DATA SUPPLIED:
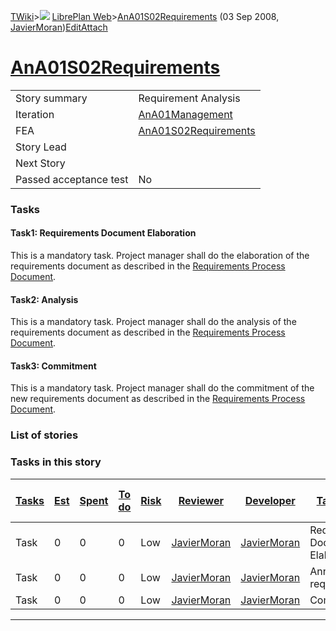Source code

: [TWiki](/twiki/Main/WebHome)&gt;![](/twiki/TWiki/TWikiDocGraphics/web-bg-small.gif) [LibrePlan Web](/twiki/LibrePlan/WebHome)&gt;[AnA01S02Requirements](http://wiki.libreplan-enterprise.com/twiki/LibrePlan/AnA01S02Requirements "Topic revision: 3 (03 Sep 2008 - 07:59:19)") (03 Sep 2008, [JavierMoran](/twiki/Main/JavierMoran))[Edit](http://wiki.libreplan-enterprise.com/twiki/bin/edit/LibrePlan/AnA01S02Requirements?t=1520337827 "Edit this topic text")[Attach](/twiki/bin/attach/LibrePlan/AnA01S02Requirements "Attach an image or document to this topic")

 [AnA01S02Requirements](/twiki/LibrePlan/AnA01S02Requirements)
==============================================================================================================



|                        |                                                                        |
|------------------------|------------------------------------------------------------------------|
| Story summary          | Requirement Analysis                                                   |
| Iteration              | [AnA01Management](/twiki/LibrePlan/AnA01Management)           |
| FEA                    | [AnA01S02Requirements](/twiki/LibrePlan/AnA01S02Requirements) |
| Story Lead             |                                                                        |
| Next Story             |                                                                        |
| Passed acceptance test | No                                                                     |

###  Tasks



####  Task1: Requirements Document Elaboration

This is a mandatory task. Project manager shall do the elaboration of the requirements document as described in the [Requirements Process Document](https://intranet.igalia.com/twiki/Employee/RequirementsManagementProcessCMMI).



####  Task2: Analysis

This is a mandatory task. Project manager shall do the analysis of the requirements document as described in the [Requirements Process Document](https://intranet.igalia.com/twiki/Employee/RequirementsManagementProcessCMMI).



####  Task3: Commitment

This is a mandatory task. Project manager shall do the commitment of the new requirements document as described in the [Requirements Process Document](https://intranet.igalia.com/twiki/Employee/RequirementsManagementProcessCMMI).

###  List of stories

###  Tasks in this story



| [Tasks](http://wiki.libreplan-enterprise.com/twiki/LibrePlan/AnA01S02Requirements?sortcol=0;table=2;up=0#sorted_table "Sort by this column") | [Est](http://wiki.libreplan-enterprise.com/twiki/LibrePlan/AnA01S02Requirements?sortcol=1;table=2;up=0#sorted_table "Sort by this column") | [Spent](http://wiki.libreplan-enterprise.com/twiki/LibrePlan/AnA01S02Requirements?sortcol=2;table=2;up=0#sorted_table "Sort by this column") | [To do](http://wiki.libreplan-enterprise.com/twiki/LibrePlan/AnA01S02Requirements?sortcol=3;table=2;up=0#sorted_table "Sort by this column") | [Risk](http://wiki.libreplan-enterprise.com/twiki/LibrePlan/AnA01S02Requirements?sortcol=4;table=2;up=0#sorted_table "Sort by this column") | [Reviewer](http://wiki.libreplan-enterprise.com/twiki/LibrePlan/AnA01S02Requirements?sortcol=5;table=2;up=0#sorted_table "Sort by this column") | [Developer](http://wiki.libreplan-enterprise.com/twiki/LibrePlan/AnA01S02Requirements?sortcol=6;table=2;up=0#sorted_table "Sort by this column") | [Task Name](http://wiki.libreplan-enterprise.com/twiki/LibrePlan/AnA01S02Requirements?sortcol=7;table=2;up=0#sorted_table "Sort by this column") | [Start Date](http://wiki.libreplan-enterprise.com/twiki/LibrePlan/AnA01S02Requirements?sortcol=8;table=2;up=0#sorted_table "Sort by this column") | [Est End Date](http://wiki.libreplan-enterprise.com/twiki/LibrePlan/AnA01S02Requirements?sortcol=9;table=2;up=0#sorted_table "Sort by this column") | [End Date](http://wiki.libreplan-enterprise.com/twiki/LibrePlan/AnA01S02Requirements?sortcol=10;table=2;up=0#sorted_table "Sort by this column") |
|-------------------------------------------------------------------------------------------------------------------------------------------------------|-----------------------------------------------------------------------------------------------------------------------------------------------------|-------------------------------------------------------------------------------------------------------------------------------------------------------|-------------------------------------------------------------------------------------------------------------------------------------------------------|------------------------------------------------------------------------------------------------------------------------------------------------------|----------------------------------------------------------------------------------------------------------------------------------------------------------|-----------------------------------------------------------------------------------------------------------------------------------------------------------|-----------------------------------------------------------------------------------------------------------------------------------------------------------|------------------------------------------------------------------------------------------------------------------------------------------------------------|--------------------------------------------------------------------------------------------------------------------------------------------------------------|-----------------------------------------------------------------------------------------------------------------------------------------------------------|
| Task                                                                                                                                                  | 0                                                                                                                                                   | 0                                                                                                                                                     | 0                                                                                                                                                     | Low                                                                                                                                                  | [JavierMoran](/twiki/Main/JavierMoran)                                                                                                          | [JavierMoran](/twiki/Main/JavierMoran)                                                                                                           | Requirements Document Elaboration[?](/twiki/bin/edit/LibrePlan/AnA01S02Requirement?topicparent=LibrePlan.AnA01S02Requirements "Create this topic")        |                                                                                                                                                            |                                                                                                                                                              |                                                                                                                                                           |
| Task                                                                                                                                                  | 0                                                                                                                                                   | 0                                                                                                                                                     | 0                                                                                                                                                     | Low                                                                                                                                                  | [JavierMoran](/twiki/Main/JavierMoran)                                                                                                          | [JavierMoran](/twiki/Main/JavierMoran)                                                                                                           | Annalisys of requirements[?](/twiki/bin/edit/LibrePlan/AnA01S02Requirement?topicparent=LibrePlan.AnA01S02Requirements "Create this topic")                |                                                                                                                                                            |                                                                                                                                                              |                                                                                                                                                           |
| Task                                                                                                                                                  | 0                                                                                                                                                   | 0                                                                                                                                                     | 0                                                                                                                                                     | Low                                                                                                                                                  | [JavierMoran](/twiki/Main/JavierMoran)                                                                                                          | [JavierMoran](/twiki/Main/JavierMoran)                                                                                                           | Commitment[?](/twiki/bin/edit/LibrePlan/AnA01S02Requirement?topicparent=LibrePlan.AnA01S02Requirements "Create this topic")                               |                                                                                                                                                            |                                                                                                                                                              |                                                                                                                                                           |

------------------------------------------------------------------------
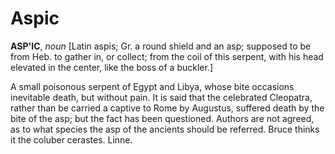 # Aspic

**ASP'IC**, _noun_ \[Latin aspis; Gr. a round shield and an asp; supposed to be from Heb. to gather in, or collect; from the coil of this serpent, with his head elevated in the center, like the boss of a buckler.\]

A small poisonous serpent of Egypt and Libya, whose bite occasions inevitable death, but without pain. It is said that the celebrated Cleopatra, rather than be carried a captive to Rome by Augustus, suffered death by the bite of the asp; but the fact has been questioned. Authors are not agreed, as to what species the asp of the ancients should be referred. Bruce thinks it the coluber cerastes. Linne.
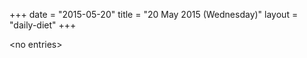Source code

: +++
date = "2015-05-20"
title = "20 May 2015 (Wednesday)"
layout = "daily-diet"
+++

<p>&lt;no entries&gt;</p>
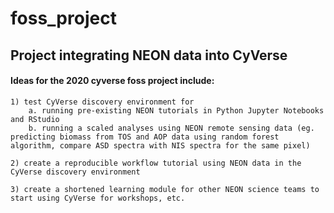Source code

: # foss_project
## Project integrating NEON data into CyVerse

#### Ideas for the 2020 cyverse foss project include:

    1) test CyVerse discovery environment for 
        a. running pre-existing NEON tutorials in Python Jupyter Notebooks and RStudio
        b. running a scaled analyses using NEON remote sensing data (eg. predicting biomass from TOS and AOP data using random forest algorithm, compare ASD spectra with NIS spectra for the same pixel)

    2) create a reproducible workflow tutorial using NEON data in the CyVerse discovery environment
    
    3) create a shortened learning module for other NEON science teams to start using CyVerse for workshops, etc.
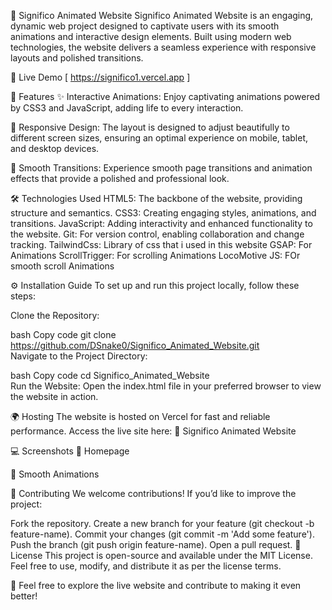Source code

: 🌟 Significo Animated Website
Significo Animated Website is an engaging, dynamic web project designed to captivate users with its smooth animations and interactive design elements. Built using modern web technologies, the website delivers a seamless experience with responsive layouts and polished transitions.

🚀 Live Demo [ https://significo1.vercel.app ]

🌟 Features
✨ Interactive Animations:
Enjoy captivating animations powered by CSS3 and JavaScript, adding life to every interaction.

📱 Responsive Design:
The layout is designed to adjust beautifully to different screen sizes, ensuring an optimal experience on mobile, tablet, and desktop devices.

🌈 Smooth Transitions:
Experience smooth page transitions and animation effects that provide a polished and professional look.

🛠️ Technologies Used
HTML5: The backbone of the website, providing structure and semantics.
CSS3: Creating engaging styles, animations, and transitions.
JavaScript: Adding interactivity and enhanced functionality to the website.
Git: For version control, enabling collaboration and change tracking.
TailwindCss: Library of css that i used in this website 
GSAP: For Animations 
ScrollTrigger: For scrolling Animations 
LocoMotive JS: FOr smooth scroll Animations 

⚙️ Installation Guide
To set up and run this project locally, follow these steps:

Clone the Repository:

bash
Copy code
git clone https://github.com/DSnake0/Significo_Animated_Website.git  
Navigate to the Project Directory:

bash
Copy code
cd Significo_Animated_Website  
Run the Website:
Open the index.html file in your preferred browser to view the website in action.

🌍 Hosting
The website is hosted on Vercel for fast and reliable performance. Access the live site here:
🔗 Significo Animated Website

💻 Screenshots
📸 Homepage

📸 Smooth Animations

🤝 Contributing
We welcome contributions! If you’d like to improve the project:

Fork the repository.
Create a new branch for your feature (git checkout -b feature-name).
Commit your changes (git commit -m 'Add some feature').
Push the branch (git push origin feature-name).
Open a pull request.
📝 License
This project is open-source and available under the MIT License. Feel free to use, modify, and distribute it as per the license terms.

🌟 Feel free to explore the live website and contribute to making it even better!
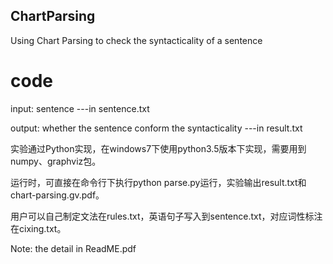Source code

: ## ChartParsing
Using Chart Parsing to check the syntacticality of a sentence

# code
input: sentence ---in sentence.txt

output: whether the sentence conform the syntacticality ---in result.txt

实验通过Python实现，在windows7下使用python3.5版本下实现，需要用到numpy、graphviz包。

运行时，可直接在命令行下执行python parse.py运行，实验输出result.txt和chart-parsing.gv.pdf。

用户可以自己制定文法在rules.txt，英语句子写入到sentence.txt，对应词性标注在cixing.txt。


Note: the detail in ReadME.pdf
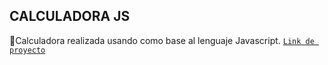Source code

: ## CALCULADORA JS
🚩Calculadora realizada usando como base al lenguaje Javascript.
[`Link de proyecto`](https://calculadora-alex-lima-valle.netlify.app/)
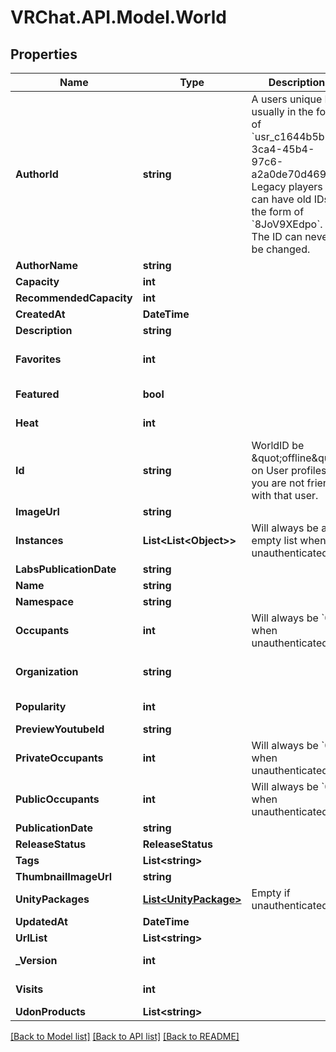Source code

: # VRChat.API.Model.World

## Properties

Name | Type | Description | Notes
------------ | ------------- | ------------- | -------------
**AuthorId** | **string** | A users unique ID, usually in the form of &#x60;usr_c1644b5b-3ca4-45b4-97c6-a2a0de70d469&#x60;. Legacy players can have old IDs in the form of &#x60;8JoV9XEdpo&#x60;. The ID can never be changed. | 
**AuthorName** | **string** |  | 
**Capacity** | **int** |  | 
**RecommendedCapacity** | **int** |  | 
**CreatedAt** | **DateTime** |  | 
**Description** | **string** |  | 
**Favorites** | **int** |  | [optional] [default to 0]
**Featured** | **bool** |  | [default to false]
**Heat** | **int** |  | [default to 0]
**Id** | **string** | WorldID be \&quot;offline\&quot; on User profiles if you are not friends with that user. | 
**ImageUrl** | **string** |  | 
**Instances** | **List&lt;List&lt;Object&gt;&gt;** | Will always be an empty list when unauthenticated. | [optional] 
**LabsPublicationDate** | **string** |  | 
**Name** | **string** |  | 
**Namespace** | **string** |  | [optional] 
**Occupants** | **int** | Will always be &#x60;0&#x60; when unauthenticated. | [optional] [default to 0]
**Organization** | **string** |  | [default to "vrchat"]
**Popularity** | **int** |  | [default to 0]
**PreviewYoutubeId** | **string** |  | [optional] 
**PrivateOccupants** | **int** | Will always be &#x60;0&#x60; when unauthenticated. | [optional] [default to 0]
**PublicOccupants** | **int** | Will always be &#x60;0&#x60; when unauthenticated. | [optional] [default to 0]
**PublicationDate** | **string** |  | 
**ReleaseStatus** | **ReleaseStatus** |  | 
**Tags** | **List&lt;string&gt;** |   | 
**ThumbnailImageUrl** | **string** |  | 
**UnityPackages** | [**List&lt;UnityPackage&gt;**](UnityPackage.md) | Empty if unauthenticated. | [optional] 
**UpdatedAt** | **DateTime** |  | 
**UrlList** | **List&lt;string&gt;** |  | [optional] 
**_Version** | **int** |  | [default to 0]
**Visits** | **int** |  | [default to 0]
**UdonProducts** | **List&lt;string&gt;** |  | [optional] 

[[Back to Model list]](../README.md#documentation-for-models) [[Back to API list]](../README.md#documentation-for-api-endpoints) [[Back to README]](../README.md)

AIM OF THE EXERCISE: Using the listing above, work out the number of lines that include "designed". The reply is that number alone.

EXERCISE OUTPUT: 2